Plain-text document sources

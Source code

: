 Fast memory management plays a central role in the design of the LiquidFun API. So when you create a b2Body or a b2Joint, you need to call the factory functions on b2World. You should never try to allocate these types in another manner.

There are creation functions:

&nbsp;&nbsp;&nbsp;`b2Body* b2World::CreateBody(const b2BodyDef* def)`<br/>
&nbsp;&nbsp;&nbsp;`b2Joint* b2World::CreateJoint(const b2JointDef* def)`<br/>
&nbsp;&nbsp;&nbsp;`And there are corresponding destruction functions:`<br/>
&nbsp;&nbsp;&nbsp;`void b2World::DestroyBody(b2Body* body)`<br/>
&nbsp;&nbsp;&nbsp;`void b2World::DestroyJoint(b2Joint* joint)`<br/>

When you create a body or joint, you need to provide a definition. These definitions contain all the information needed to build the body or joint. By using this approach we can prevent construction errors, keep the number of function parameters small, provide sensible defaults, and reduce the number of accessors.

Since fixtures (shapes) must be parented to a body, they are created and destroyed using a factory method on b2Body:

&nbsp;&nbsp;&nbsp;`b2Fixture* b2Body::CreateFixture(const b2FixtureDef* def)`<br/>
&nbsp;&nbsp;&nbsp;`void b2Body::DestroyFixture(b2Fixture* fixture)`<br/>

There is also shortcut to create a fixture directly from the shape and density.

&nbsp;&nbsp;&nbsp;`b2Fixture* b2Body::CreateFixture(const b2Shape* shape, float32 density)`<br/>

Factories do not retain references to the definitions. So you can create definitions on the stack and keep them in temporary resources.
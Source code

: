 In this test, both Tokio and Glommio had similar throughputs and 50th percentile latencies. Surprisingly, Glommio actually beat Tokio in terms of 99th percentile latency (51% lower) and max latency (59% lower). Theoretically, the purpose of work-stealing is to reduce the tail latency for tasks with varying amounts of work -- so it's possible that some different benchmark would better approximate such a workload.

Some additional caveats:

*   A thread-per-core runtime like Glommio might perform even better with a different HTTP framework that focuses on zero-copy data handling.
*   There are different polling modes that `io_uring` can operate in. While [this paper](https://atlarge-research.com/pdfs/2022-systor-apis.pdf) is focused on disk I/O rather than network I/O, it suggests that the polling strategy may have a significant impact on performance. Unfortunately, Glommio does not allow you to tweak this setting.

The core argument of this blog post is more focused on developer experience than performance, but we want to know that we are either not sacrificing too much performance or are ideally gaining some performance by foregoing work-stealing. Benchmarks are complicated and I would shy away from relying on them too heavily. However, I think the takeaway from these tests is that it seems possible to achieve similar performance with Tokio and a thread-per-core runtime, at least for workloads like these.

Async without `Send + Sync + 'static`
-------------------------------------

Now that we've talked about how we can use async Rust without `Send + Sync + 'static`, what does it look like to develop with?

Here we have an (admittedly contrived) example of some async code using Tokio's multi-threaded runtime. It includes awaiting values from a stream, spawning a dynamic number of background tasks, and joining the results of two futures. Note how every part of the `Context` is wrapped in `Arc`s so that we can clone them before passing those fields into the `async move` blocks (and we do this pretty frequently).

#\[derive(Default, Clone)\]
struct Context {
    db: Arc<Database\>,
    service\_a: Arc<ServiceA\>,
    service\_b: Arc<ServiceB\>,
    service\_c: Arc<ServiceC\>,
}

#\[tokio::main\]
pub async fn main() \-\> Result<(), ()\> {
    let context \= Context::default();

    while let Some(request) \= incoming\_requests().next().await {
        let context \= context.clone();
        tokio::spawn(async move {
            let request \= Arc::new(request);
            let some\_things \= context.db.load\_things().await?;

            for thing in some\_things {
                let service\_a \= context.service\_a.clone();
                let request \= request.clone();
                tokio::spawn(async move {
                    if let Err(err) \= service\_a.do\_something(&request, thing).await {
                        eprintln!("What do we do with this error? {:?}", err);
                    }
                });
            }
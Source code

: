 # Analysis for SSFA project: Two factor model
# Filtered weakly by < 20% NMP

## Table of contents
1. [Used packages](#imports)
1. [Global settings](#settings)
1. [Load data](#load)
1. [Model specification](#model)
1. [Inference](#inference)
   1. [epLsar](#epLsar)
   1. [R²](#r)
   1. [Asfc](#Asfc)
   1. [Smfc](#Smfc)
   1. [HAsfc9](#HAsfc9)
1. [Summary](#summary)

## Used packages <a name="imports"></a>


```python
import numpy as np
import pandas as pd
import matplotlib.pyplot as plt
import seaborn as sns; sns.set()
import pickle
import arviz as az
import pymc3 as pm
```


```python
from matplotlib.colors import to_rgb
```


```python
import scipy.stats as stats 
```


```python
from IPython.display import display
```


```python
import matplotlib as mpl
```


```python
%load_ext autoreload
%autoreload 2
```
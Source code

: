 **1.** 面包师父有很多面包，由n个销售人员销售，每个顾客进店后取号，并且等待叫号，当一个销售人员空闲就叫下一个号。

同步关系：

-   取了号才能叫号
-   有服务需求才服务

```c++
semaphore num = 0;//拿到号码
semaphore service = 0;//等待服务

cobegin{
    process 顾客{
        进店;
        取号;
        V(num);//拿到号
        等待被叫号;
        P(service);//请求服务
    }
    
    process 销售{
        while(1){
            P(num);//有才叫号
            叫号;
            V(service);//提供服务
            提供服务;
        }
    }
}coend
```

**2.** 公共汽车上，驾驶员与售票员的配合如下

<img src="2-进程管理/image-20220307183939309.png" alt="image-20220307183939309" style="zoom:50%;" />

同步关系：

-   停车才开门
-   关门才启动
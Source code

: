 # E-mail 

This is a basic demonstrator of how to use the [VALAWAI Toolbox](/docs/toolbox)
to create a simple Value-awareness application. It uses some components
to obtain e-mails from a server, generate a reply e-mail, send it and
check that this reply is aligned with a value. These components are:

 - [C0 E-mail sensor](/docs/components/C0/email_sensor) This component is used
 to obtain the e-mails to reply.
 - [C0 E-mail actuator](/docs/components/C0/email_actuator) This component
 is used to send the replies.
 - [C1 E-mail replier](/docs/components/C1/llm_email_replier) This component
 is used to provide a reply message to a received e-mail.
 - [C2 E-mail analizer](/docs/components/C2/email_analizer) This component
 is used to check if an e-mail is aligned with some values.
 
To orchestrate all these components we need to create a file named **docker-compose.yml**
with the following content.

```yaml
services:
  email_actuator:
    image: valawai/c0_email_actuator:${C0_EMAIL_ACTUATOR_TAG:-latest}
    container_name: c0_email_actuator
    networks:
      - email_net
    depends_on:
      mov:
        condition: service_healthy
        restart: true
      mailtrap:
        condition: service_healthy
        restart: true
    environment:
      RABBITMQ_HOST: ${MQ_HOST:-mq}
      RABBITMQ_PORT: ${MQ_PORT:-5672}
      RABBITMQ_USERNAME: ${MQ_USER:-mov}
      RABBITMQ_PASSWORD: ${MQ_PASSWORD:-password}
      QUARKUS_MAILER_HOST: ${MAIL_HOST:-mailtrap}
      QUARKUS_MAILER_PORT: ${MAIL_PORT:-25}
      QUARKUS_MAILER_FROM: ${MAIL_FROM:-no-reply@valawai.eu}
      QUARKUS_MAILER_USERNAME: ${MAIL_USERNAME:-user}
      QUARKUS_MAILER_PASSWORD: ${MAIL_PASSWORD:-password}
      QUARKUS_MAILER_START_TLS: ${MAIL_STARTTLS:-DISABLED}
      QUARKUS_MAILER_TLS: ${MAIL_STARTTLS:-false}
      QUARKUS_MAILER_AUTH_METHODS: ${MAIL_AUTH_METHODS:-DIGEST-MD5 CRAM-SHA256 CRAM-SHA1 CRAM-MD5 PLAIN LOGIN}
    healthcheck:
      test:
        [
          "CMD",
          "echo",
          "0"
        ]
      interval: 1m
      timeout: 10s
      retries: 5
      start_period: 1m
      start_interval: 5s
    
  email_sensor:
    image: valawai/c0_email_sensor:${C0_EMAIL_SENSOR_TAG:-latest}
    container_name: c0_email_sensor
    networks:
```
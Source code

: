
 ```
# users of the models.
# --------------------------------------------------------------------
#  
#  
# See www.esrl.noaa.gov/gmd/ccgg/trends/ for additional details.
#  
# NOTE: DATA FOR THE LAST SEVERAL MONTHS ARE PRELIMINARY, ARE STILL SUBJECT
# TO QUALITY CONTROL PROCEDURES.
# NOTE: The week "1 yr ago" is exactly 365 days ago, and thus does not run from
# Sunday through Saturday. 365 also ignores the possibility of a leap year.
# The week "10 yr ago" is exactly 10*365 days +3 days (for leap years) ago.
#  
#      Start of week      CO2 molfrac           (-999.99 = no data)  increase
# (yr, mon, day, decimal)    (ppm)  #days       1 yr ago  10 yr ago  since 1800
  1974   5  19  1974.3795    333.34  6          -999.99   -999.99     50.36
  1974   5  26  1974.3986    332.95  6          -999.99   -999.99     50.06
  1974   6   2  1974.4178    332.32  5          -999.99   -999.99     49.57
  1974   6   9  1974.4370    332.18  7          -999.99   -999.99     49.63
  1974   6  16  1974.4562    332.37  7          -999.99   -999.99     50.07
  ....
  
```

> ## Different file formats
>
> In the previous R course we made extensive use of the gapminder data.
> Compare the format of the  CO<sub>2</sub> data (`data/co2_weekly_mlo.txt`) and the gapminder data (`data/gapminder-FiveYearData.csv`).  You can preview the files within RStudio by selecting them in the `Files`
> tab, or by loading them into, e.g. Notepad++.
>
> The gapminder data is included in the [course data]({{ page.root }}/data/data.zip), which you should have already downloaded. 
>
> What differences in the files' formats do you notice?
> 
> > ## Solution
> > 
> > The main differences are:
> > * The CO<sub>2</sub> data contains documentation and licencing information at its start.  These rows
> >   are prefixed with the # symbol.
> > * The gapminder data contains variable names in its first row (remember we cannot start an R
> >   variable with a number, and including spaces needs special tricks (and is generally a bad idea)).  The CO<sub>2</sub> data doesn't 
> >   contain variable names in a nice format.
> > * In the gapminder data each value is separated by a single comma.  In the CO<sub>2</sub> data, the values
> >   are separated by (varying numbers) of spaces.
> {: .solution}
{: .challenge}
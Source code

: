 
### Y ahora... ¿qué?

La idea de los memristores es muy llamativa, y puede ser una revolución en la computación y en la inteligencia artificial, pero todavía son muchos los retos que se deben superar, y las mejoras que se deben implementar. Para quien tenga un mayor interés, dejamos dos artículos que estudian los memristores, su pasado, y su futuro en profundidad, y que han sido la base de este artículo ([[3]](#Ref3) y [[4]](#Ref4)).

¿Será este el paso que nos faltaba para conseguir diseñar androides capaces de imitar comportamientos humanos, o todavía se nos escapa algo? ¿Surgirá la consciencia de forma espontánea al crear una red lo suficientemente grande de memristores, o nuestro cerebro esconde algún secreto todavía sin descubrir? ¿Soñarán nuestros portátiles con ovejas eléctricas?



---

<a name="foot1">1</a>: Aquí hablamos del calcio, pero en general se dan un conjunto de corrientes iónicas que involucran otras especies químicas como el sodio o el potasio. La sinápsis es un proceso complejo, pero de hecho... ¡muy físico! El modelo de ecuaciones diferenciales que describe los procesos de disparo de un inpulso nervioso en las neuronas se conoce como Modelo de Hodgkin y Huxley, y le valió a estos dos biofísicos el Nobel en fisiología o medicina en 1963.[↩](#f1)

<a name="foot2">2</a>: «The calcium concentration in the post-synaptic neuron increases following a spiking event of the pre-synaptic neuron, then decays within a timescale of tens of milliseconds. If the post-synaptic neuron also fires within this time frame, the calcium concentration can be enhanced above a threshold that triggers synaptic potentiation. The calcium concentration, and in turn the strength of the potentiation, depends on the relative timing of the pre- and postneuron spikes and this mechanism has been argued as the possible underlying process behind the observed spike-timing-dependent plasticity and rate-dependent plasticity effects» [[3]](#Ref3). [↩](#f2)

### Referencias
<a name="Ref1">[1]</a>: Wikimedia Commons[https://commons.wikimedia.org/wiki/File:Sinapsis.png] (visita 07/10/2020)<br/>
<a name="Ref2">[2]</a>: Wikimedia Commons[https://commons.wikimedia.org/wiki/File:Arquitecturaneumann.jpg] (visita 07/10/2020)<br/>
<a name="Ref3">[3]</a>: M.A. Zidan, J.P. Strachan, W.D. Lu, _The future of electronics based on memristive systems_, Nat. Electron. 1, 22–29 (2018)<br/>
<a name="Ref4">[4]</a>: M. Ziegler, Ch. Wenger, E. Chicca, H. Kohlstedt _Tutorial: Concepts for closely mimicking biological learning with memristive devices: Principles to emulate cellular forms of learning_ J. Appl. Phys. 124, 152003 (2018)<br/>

WHAT NEEDS TO BE DONE: Say how many lines in the records hold the string "request", please, and add no other words.

REPLY: 4